Pentagon recalls workers, but no end to shutdown

Most of the 400,000 Pentagon staff sent home amid the US government shutdown have been ordered to return to work even as the deadlock over the federal budget between Republicans and Democrats entered its sixth day on Sunday. US Defense Secretary Chuck Hagel said the decision to recall the Pentagon employees was based on an initial interpretation of the Pay Our Military Act. A budget row over President Barack Obama’s showpiece “Obamacare” healthcare reform law between Republicans and Democrats has forced the closure of federal services since Tuesday. Both sides have now voted to approve back-pay for the 800,000 federal workers sent home without salaries.

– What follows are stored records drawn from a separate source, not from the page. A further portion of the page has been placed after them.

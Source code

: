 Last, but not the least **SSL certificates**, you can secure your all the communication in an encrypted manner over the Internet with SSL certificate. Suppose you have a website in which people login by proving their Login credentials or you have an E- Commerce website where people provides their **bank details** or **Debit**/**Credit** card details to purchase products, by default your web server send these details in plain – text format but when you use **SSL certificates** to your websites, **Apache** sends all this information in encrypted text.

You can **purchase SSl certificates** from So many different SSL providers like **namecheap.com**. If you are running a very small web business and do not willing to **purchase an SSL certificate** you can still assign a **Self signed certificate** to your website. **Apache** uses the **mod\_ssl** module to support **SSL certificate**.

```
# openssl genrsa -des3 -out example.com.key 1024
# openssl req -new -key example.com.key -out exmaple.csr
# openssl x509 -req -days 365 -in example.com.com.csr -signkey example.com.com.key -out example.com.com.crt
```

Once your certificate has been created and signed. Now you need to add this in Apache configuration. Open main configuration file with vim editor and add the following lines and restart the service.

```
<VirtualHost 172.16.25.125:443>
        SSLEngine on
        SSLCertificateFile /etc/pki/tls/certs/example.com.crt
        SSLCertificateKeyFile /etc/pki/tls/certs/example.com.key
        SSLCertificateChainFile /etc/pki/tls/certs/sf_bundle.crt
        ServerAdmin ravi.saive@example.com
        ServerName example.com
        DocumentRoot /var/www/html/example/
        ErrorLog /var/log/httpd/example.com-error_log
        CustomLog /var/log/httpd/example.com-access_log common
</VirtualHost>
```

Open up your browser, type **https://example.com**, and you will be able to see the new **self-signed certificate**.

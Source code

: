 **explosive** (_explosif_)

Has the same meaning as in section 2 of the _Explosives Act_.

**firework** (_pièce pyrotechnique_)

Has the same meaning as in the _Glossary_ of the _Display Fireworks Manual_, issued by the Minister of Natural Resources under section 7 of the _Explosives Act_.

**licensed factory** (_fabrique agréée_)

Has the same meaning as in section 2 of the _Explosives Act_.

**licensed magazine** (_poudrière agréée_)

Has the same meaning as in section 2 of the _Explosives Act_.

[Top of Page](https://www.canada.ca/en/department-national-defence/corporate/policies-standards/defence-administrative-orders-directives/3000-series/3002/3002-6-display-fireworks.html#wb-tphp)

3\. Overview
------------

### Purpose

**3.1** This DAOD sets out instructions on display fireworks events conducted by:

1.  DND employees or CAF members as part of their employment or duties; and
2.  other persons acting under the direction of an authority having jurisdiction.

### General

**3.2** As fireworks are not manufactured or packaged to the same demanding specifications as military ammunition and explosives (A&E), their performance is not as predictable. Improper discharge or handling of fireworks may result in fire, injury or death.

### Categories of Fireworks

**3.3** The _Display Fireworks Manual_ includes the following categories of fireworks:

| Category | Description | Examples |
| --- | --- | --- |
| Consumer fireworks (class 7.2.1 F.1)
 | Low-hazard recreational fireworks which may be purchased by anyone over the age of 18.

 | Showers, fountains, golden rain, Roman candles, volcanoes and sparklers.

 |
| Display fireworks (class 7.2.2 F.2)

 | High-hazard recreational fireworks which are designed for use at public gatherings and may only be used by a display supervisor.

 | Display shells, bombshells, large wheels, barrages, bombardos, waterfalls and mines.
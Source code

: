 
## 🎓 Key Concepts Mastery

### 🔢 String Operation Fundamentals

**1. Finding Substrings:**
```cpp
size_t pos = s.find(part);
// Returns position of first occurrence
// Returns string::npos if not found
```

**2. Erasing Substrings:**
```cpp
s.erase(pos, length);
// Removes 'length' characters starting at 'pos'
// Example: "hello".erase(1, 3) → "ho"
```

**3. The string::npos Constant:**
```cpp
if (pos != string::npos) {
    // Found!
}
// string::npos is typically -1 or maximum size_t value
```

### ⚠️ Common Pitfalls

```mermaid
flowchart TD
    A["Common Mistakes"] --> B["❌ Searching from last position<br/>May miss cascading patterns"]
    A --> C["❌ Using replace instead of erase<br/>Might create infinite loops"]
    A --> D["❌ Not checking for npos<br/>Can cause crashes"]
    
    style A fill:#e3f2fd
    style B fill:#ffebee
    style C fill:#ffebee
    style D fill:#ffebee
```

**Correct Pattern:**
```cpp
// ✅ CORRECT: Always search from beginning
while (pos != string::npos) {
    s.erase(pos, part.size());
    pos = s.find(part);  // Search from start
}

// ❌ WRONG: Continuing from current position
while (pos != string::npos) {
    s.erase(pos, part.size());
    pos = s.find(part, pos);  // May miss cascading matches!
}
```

In a rare moment of bipartisan cooperation, the House of Representatives on Saturday approved by 407-0 a bill to pay the federal workers once the shutdown ends. But there is still no sign of any deal on the federal budget or any measure to raise the nation’s $16.7 trillion debt ceiling. Neither the House nor the Senate plans to meet again until Monday afternoon, meaning the shutdown will have lasted at least seven days. It has left federal employees on an unpaid leave and closed all national parks, tourist sites, official websites and office buildings. Congress must act by October 17 in order to avoid a debt default by the government. The government will run out of cash on that day for the first time in US history unless its debt ceiling is raised.